Robo-advisors are solving this issue by obfuscating the research it takes to invest successfully. Since it is automated, it reduces the cost of investing, i.e., fees paid to an investment professional for portfolio construction, rebalancing, and research.
Our team's project creates a robo-advisor that asks users simple investment questions to create a client profile based on risk tolerance. The bot will then design and optimize a portfolio based on the risk profile, provide investment predictions over the user's desired time horizon, and report that prediction to the client.
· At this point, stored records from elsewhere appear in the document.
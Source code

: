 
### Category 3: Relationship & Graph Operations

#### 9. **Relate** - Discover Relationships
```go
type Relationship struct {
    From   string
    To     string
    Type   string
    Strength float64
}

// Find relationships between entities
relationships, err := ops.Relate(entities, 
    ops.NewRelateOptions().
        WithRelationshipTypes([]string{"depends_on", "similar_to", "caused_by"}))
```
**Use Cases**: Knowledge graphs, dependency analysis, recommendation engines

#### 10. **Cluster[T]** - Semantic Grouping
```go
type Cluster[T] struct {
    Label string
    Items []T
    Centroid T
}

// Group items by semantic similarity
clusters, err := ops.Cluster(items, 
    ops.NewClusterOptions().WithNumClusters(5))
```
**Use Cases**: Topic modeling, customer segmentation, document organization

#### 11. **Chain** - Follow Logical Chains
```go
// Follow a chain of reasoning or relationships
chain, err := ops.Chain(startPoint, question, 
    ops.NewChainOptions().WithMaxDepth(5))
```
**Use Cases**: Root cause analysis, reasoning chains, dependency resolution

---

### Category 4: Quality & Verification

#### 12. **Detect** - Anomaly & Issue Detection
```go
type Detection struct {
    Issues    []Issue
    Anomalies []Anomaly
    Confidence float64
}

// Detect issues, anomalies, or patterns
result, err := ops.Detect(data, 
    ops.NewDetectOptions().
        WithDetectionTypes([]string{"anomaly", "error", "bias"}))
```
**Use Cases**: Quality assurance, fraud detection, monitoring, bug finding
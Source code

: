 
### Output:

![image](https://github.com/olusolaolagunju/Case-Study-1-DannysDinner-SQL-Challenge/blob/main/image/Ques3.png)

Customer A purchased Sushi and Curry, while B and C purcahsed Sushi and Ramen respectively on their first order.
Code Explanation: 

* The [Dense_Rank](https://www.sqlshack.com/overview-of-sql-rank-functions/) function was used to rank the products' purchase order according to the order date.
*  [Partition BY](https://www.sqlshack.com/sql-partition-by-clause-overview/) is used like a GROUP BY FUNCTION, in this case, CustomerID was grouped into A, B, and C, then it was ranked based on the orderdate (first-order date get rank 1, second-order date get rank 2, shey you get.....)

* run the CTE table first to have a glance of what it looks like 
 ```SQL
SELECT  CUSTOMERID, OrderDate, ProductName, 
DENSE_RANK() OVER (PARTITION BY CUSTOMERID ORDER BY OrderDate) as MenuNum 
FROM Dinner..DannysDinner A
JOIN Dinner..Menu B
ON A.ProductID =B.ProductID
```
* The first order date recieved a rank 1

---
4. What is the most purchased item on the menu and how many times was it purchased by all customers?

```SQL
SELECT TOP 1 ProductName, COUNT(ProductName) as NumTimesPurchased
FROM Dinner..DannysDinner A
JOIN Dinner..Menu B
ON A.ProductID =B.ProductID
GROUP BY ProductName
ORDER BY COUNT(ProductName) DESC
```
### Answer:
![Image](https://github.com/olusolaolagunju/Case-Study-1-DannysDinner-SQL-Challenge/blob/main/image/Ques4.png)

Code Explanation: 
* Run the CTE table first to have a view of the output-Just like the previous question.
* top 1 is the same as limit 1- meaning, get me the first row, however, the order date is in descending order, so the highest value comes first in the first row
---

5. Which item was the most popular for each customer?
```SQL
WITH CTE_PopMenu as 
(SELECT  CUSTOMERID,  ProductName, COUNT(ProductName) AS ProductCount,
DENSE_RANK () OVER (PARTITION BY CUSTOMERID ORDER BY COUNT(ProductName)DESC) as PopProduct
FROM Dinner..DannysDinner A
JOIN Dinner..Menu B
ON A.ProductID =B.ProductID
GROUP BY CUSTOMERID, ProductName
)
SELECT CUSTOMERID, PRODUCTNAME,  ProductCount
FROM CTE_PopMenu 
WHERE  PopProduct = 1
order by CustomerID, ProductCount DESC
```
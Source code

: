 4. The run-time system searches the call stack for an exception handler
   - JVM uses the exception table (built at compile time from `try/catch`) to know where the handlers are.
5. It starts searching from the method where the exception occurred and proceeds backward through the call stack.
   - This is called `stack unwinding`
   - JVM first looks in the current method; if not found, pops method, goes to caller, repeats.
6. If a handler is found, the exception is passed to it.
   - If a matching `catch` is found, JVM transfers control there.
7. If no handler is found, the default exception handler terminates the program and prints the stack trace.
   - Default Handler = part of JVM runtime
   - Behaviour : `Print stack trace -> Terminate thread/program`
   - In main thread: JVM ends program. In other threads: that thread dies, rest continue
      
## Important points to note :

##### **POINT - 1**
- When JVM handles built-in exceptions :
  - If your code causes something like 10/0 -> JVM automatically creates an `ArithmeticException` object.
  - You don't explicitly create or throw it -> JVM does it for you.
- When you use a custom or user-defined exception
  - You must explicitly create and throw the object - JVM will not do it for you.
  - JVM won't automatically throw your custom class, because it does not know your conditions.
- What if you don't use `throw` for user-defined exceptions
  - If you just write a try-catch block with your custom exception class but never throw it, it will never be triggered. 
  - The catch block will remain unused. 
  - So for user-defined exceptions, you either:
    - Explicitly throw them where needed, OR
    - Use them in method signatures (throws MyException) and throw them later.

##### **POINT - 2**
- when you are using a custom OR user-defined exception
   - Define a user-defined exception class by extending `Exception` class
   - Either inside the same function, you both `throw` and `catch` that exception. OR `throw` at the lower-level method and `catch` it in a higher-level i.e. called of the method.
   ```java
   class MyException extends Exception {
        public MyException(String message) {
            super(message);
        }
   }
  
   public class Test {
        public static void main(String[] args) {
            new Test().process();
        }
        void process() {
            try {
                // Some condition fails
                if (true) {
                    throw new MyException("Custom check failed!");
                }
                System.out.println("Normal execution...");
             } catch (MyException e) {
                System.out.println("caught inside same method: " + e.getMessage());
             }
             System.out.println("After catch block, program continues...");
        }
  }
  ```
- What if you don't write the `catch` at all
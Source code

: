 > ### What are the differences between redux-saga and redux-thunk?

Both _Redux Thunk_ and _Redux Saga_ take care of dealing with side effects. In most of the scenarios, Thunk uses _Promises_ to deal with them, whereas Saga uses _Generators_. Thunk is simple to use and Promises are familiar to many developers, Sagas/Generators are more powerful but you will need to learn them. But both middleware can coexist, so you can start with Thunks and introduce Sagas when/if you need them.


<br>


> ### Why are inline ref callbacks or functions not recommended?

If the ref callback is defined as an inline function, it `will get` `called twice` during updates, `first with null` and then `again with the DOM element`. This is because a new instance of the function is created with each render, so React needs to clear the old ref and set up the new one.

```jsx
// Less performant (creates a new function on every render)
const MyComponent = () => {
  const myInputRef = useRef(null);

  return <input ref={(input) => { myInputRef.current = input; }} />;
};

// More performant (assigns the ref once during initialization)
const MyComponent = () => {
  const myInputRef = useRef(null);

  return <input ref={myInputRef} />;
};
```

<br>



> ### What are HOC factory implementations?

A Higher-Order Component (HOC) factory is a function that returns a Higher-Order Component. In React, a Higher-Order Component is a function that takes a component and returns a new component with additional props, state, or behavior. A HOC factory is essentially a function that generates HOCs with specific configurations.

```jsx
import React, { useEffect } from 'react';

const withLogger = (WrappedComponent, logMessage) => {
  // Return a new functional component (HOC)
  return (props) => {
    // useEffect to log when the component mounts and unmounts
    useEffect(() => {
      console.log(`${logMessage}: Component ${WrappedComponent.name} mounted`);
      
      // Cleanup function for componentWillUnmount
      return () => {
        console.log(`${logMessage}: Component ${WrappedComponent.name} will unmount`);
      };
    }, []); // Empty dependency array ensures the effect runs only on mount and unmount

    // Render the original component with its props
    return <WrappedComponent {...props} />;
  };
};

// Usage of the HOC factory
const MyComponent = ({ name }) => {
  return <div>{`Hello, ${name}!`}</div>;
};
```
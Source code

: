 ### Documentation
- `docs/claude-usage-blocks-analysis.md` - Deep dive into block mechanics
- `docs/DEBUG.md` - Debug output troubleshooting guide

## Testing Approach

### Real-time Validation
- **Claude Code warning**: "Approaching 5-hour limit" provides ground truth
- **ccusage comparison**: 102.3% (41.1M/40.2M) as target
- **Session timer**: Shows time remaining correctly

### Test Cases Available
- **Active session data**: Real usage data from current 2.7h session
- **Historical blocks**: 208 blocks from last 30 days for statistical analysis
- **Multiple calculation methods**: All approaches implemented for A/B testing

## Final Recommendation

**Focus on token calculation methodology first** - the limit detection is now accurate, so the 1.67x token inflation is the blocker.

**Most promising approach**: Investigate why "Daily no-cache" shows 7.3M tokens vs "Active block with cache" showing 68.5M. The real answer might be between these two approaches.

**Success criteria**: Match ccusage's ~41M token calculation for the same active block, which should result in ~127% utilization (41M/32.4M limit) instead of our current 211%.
Most of this project leverages Python 3.7 specifically and assumes that Jupyter Lab is installed. In addition, you would need to have the following modules installed:
- pandas
- datetime
- yfinance
- pathlib
- sklearn
- pypfopt
- json
- boto3
- AWS Lex
- AWS Lambda
- AWS S3
These modules were leveraged to provide inputs, outputs, and simulations:
- lambda_function.py
- This module is utilized in Amazon Lex to take user inputs to create a client risk profile based on a series of questions. The variables from that profile are then passed to our Python code to determine which cluster of assets best fits the clients risk tolerance.
- MCSimulation.py - Provided by Columbia FinTech BootCamp
- This module is used to forecast the future returns of the portfolio over the client's investment horizon.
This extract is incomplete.